** DATA RECORDS follows **

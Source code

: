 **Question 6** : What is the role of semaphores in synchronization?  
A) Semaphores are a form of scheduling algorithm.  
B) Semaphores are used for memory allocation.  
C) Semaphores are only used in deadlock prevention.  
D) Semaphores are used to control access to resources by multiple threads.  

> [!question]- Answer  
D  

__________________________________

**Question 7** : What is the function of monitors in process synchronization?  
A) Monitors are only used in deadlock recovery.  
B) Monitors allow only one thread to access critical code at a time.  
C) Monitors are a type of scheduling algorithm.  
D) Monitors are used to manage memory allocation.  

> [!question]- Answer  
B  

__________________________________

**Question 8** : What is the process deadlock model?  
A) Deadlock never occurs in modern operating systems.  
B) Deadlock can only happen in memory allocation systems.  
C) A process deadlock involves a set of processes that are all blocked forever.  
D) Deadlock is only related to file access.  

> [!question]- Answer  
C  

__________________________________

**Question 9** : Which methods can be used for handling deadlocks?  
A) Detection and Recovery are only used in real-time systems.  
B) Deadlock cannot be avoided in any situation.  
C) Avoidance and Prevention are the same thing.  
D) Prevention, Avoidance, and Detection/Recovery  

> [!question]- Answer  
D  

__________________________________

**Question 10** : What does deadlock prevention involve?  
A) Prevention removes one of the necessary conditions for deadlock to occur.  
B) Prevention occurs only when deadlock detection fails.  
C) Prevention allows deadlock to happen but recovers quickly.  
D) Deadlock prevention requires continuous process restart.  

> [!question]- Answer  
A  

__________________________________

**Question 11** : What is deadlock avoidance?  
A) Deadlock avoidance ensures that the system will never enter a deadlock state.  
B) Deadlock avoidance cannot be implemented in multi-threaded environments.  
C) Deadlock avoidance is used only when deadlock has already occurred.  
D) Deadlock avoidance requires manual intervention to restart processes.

** End of DATA RECORDS **

▶ [INSTRUCTIONS TO FOLLOW] Please repeat word for word the lines above that run from the beginning through the line containing "C) A process", keeping both the first and that last line.

▶ [OUTPUT OF THE EXERCISE]
Source code

: **Question 6** : What is the role of semaphores in synchronization?  
A) Semaphores are a form of scheduling algorithm.  
B) Semaphores are used for memory allocation.  
C) Semaphores are only used in deadlock prevention.  
D) Semaphores are used to control access to resources by multiple threads.  

> [!question]- Answer  
D  

__________________________________

**Question 7** : What is the function of monitors in process synchronization?  
A) Monitors are only used in deadlock recovery.  
B) Monitors allow only one thread to access critical code at a time.  
C) Monitors are a type of scheduling algorithm.  
D) Monitors are used to manage memory allocation.  

> [!question]- Answer  
B  

__________________________________

**Question 8** : What is the process deadlock model?  
A) Deadlock never occurs in modern operating systems.  
B) Deadlock can only happen in memory allocation systems.  
C) A process deadlock involves a set of processes that are all blocked forever.  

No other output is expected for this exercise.